I skipped the turkey this year at Thanksgiving. It was purely a symbolic gesture; we served turkey at my house, so my decision not to eat it didn’t mean much. Still, over the last year or so, I have radically reduced my meat consumption, largely because of the time I’ve spent with people in the animal welfare movement, in particular while reporting on the Humane Society of the United States.
This week, the Chronicle of Philanthropy published my story [paywall] about the Humane Society and its hard-charging chief executive, Wayne Pacelle. It’s a story about how to make social change. The animal welfare movement, led by HSUS and with the cooperation of smaller, nimbler groups like Mercy for Animals and The Humane League, has made great strides in the last decade on behalf of animals who cannot speak for themselves, particularly around the issues of the intensive confinement of hens and pigs.
How have Pacelle and Humane Society succeeded? By deploying every tool at their command: Ballot measures, lobbying, litigation, undercover investigations, cooperative agreements with corporate allies, mergers with smaller groups, even investments in plant-based protein startups like Beyond Meat. Any social-justice organization that wants to succeed in the Trump era would do well to study Pacelle’s playbook.

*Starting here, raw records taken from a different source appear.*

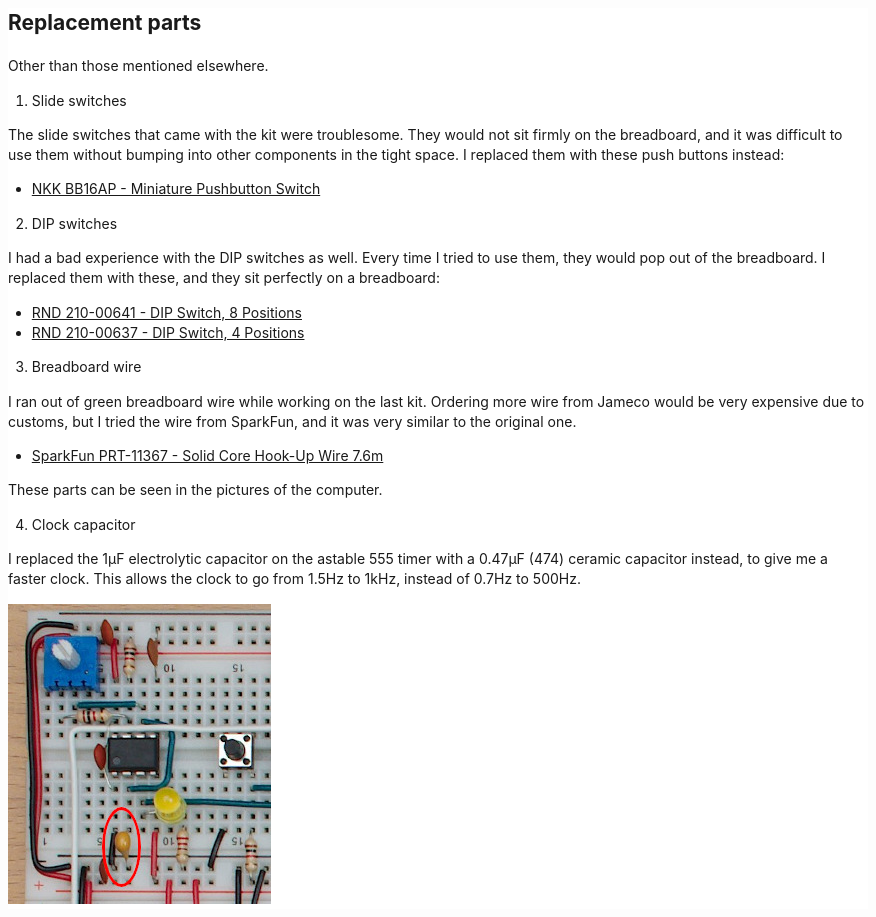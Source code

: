 
## Replacement parts

Other than those mentioned elsewhere.

1. Slide switches

The slide switches that came with the kit were troublesome. They would not sit
firmly on the breadboard, and it was difficult to use them without bumping into
other components in the tight space. I replaced them with these push buttons
instead:

* [NKK BB16AP - Miniature Pushbutton
  Switch](https://www.elfadistrelec.no/en/miniature-pushbutton-switch-1co-on-on-white-nkk-bb16ap/p/30141579)

2. DIP switches

I had a bad experience with the DIP switches as well. Every time I tried to use
them, they would pop out of the breadboard. I replaced them with these, and they
sit perfectly on a breadboard:

* [RND 210-00641 - DIP Switch, 8
  Positions](https://www.elfadistrelec.no/en/dip-switch-slide-positions-54mm-pcb-pins-rnd-components-rnd-210-00641/p/30161218)
* [RND 210-00637 - DIP Switch, 4
  Positions](https://www.elfadistrelec.no/en/dip-switch-slide-positions-54mm-pcb-pins-rnd-components-rnd-210-00637/p/30161214)

3. Breadboard wire

I ran out of green breadboard wire while working on the last kit. Ordering more
wire from Jameco would be very expensive due to customs, but I tried the wire
from SparkFun, and it was very similar to the original one.

* [SparkFun PRT-11367 - Solid Core Hook-Up Wire
  7.6m](https://www.elfadistrelec.no/en/solid-core-hook-up-wire-assortment-6m-sparkfun-electronics-prt-11367/p/30145492)

These parts can be seen in the pictures of the computer.

4. Clock capacitor

I replaced the 1μF electrolytic capacitor on the astable 555 timer with a 0.47μF
(474) ceramic capacitor instead, to give me a faster clock. This allows the
clock to go from 1.5Hz to 1kHz, instead of 0.7Hz to 500Hz.

![Capacitor used for controlling speed](resources/clock_speed_cap.jpg)
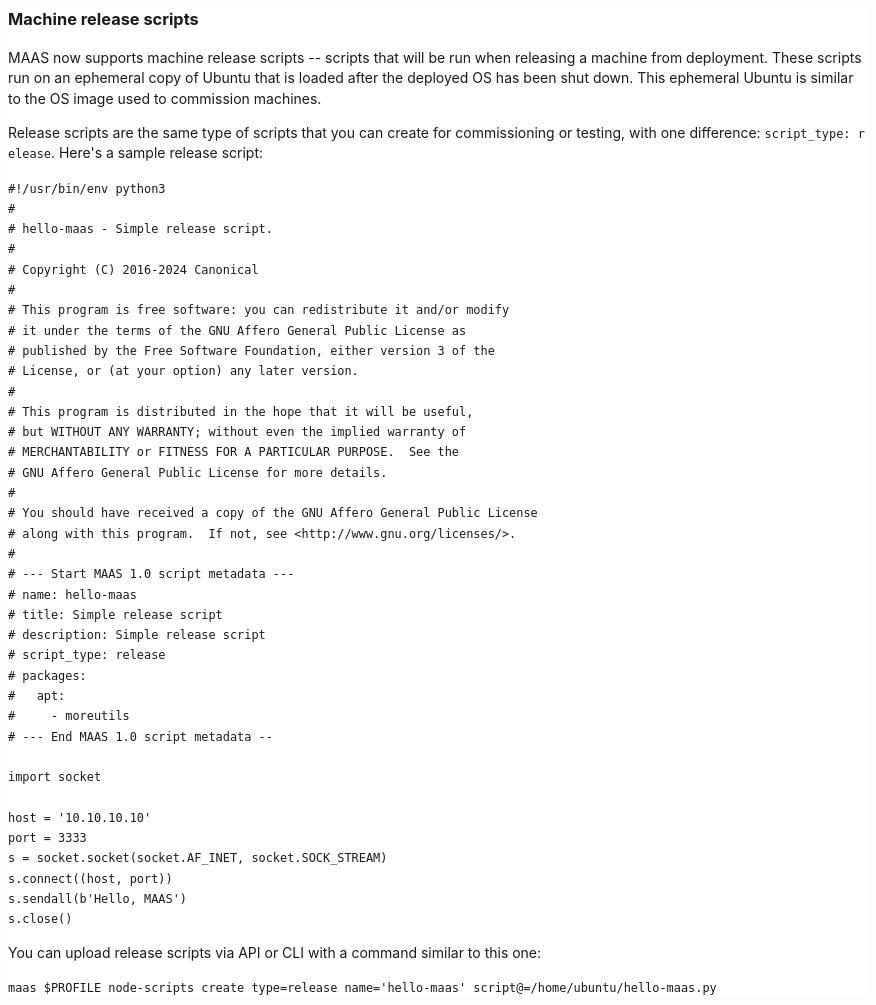 ### Machine release scripts

MAAS now supports machine release scripts -- scripts that will be run when releasing a machine from deployment.  These scripts run on an ephemeral copy of Ubuntu that is loaded after the deployed OS has been shut down.  This ephemeral Ubuntu is similar to the OS image used to commission machines.

Release scripts are the same type of scripts that you can create for commissioning or testing, with one difference: `script_type: release`.  Here's a sample release script:

```nohighlight
#!/usr/bin/env python3
#
# hello-maas - Simple release script.
#
# Copyright (C) 2016-2024 Canonical
#
# This program is free software: you can redistribute it and/or modify
# it under the terms of the GNU Affero General Public License as
# published by the Free Software Foundation, either version 3 of the
# License, or (at your option) any later version.
#
# This program is distributed in the hope that it will be useful,
# but WITHOUT ANY WARRANTY; without even the implied warranty of
# MERCHANTABILITY or FITNESS FOR A PARTICULAR PURPOSE.  See the
# GNU Affero General Public License for more details.
#
# You should have received a copy of the GNU Affero General Public License
# along with this program.  If not, see <http://www.gnu.org/licenses/>.
#
# --- Start MAAS 1.0 script metadata ---
# name: hello-maas
# title: Simple release script
# description: Simple release script
# script_type: release
# packages:
#   apt:
#     - moreutils
# --- End MAAS 1.0 script metadata --

import socket

host = '10.10.10.10'
port = 3333
s = socket.socket(socket.AF_INET, socket.SOCK_STREAM)
s.connect((host, port))
s.sendall(b'Hello, MAAS')
s.close()
```

You can upload release scripts via API or CLI with a command similar to this one:

```nohighlight
maas $PROFILE node-scripts create type=release name='hello-maas' script@=/home/ubuntu/hello-maas.py
```
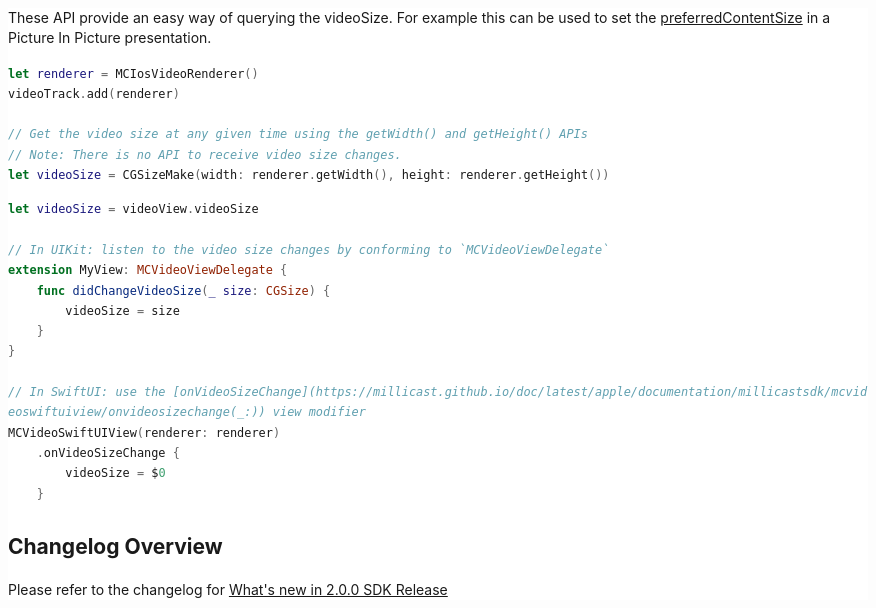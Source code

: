 These API provide an easy way of querying the videoSize. For example this can be used to set the [preferredContentSize](https://developer.apple.com/documentation/uikit/uiviewcontroller/1621476-preferredcontentsize) in a Picture In Picture presentation.

```swift 1.8.x
let renderer = MCIosVideoRenderer()
videoTrack.add(renderer)

// Get the video size at any given time using the getWidth() and getHeight() APIs
// Note: There is no API to receive video size changes.
let videoSize = CGSizeMake(width: renderer.getWidth(), height: renderer.getHeight())
```
```swift 2.x
let videoSize = videoView.videoSize

// In UIKit: listen to the video size changes by conforming to `MCVideoViewDelegate`
extension MyView: MCVideoViewDelegate {
    func didChangeVideoSize(_ size: CGSize) {
        videoSize = size
    }
}

// In SwiftUI: use the [onVideoSizeChange](https://millicast.github.io/doc/latest/apple/documentation/millicastsdk/mcvideoswiftuiview/onvideosizechange(_:)) view modifier
MCVideoSwiftUIView(renderer: renderer)
    .onVideoSizeChange {
        videoSize = $0
    }
```

## Changelog Overview

Please refer to the changelog for [What's new in 2.0.0 SDK Release](https://github.com/millicast/millicast-native-sdk/releases/tag/v2.0.0)
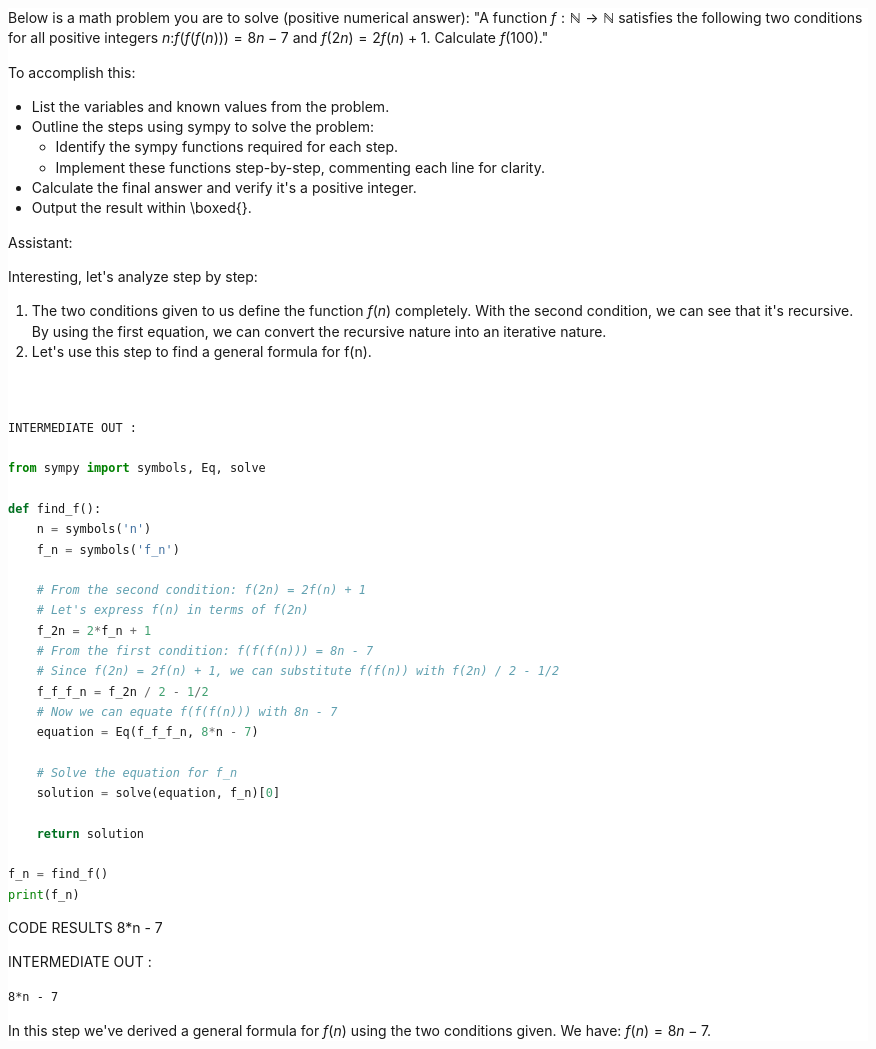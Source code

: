 Below is a math problem you are to solve (positive numerical answer):
"A function $f: \mathbb N \to \mathbb N$ satisfies the following two conditions for all positive integers $n$:$f(f(f(n)))=8n-7$ and $f(2n)=2f(n)+1$. Calculate $f(100)$."

To accomplish this:
- List the variables and known values from the problem.
- Outline the steps using sympy to solve the problem:
  * Identify the sympy functions required for each step.
  * Implement these functions step-by-step, commenting each line for clarity.
- Calculate the final answer and verify it's a positive integer.
- Output the result within \boxed{}.

Assistant:

Interesting, let's analyze step by step:


1. The two conditions given to us define the function $f(n)$ completely. With the second condition, we can see that it's recursive. By using the first equation, we can convert the recursive nature into an iterative nature.
2. Let's use this step to find a general formula for f(n).

```python


INTERMEDIATE OUT :

from sympy import symbols, Eq, solve

def find_f():
    n = symbols('n')
    f_n = symbols('f_n')

    # From the second condition: f(2n) = 2f(n) + 1
    # Let's express f(n) in terms of f(2n)
    f_2n = 2*f_n + 1
    # From the first condition: f(f(f(n))) = 8n - 7
    # Since f(2n) = 2f(n) + 1, we can substitute f(f(n)) with f(2n) / 2 - 1/2
    f_f_f_n = f_2n / 2 - 1/2
    # Now we can equate f(f(f(n))) with 8n - 7
    equation = Eq(f_f_f_n, 8*n - 7)

    # Solve the equation for f_n
    solution = solve(equation, f_n)[0]

    return solution

f_n = find_f()
print(f_n)
```

CODE RESULTS 8*n - 7

INTERMEDIATE OUT :
```output
8*n - 7
```
In this step we've derived a general formula for $f(n)$ using the two conditions given. We have: $f(n) = 8n - 7$.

The animal welfare movement is energized these days by the commitment, brainpower and moral fervor of a impressive group of activists in their 20s and 30s, working inside and outside of HSUS. I think of them as today’s abolitionists–they are crying out in opposition to what they see as an evil but widely-accepted practice, just as the founders of the abolitionist movement did in 18th century Britain. Those early abolitionists built the world’s first social-justice movement, according to Adam Hochschild, author of Bury the Chains, a wonderful history.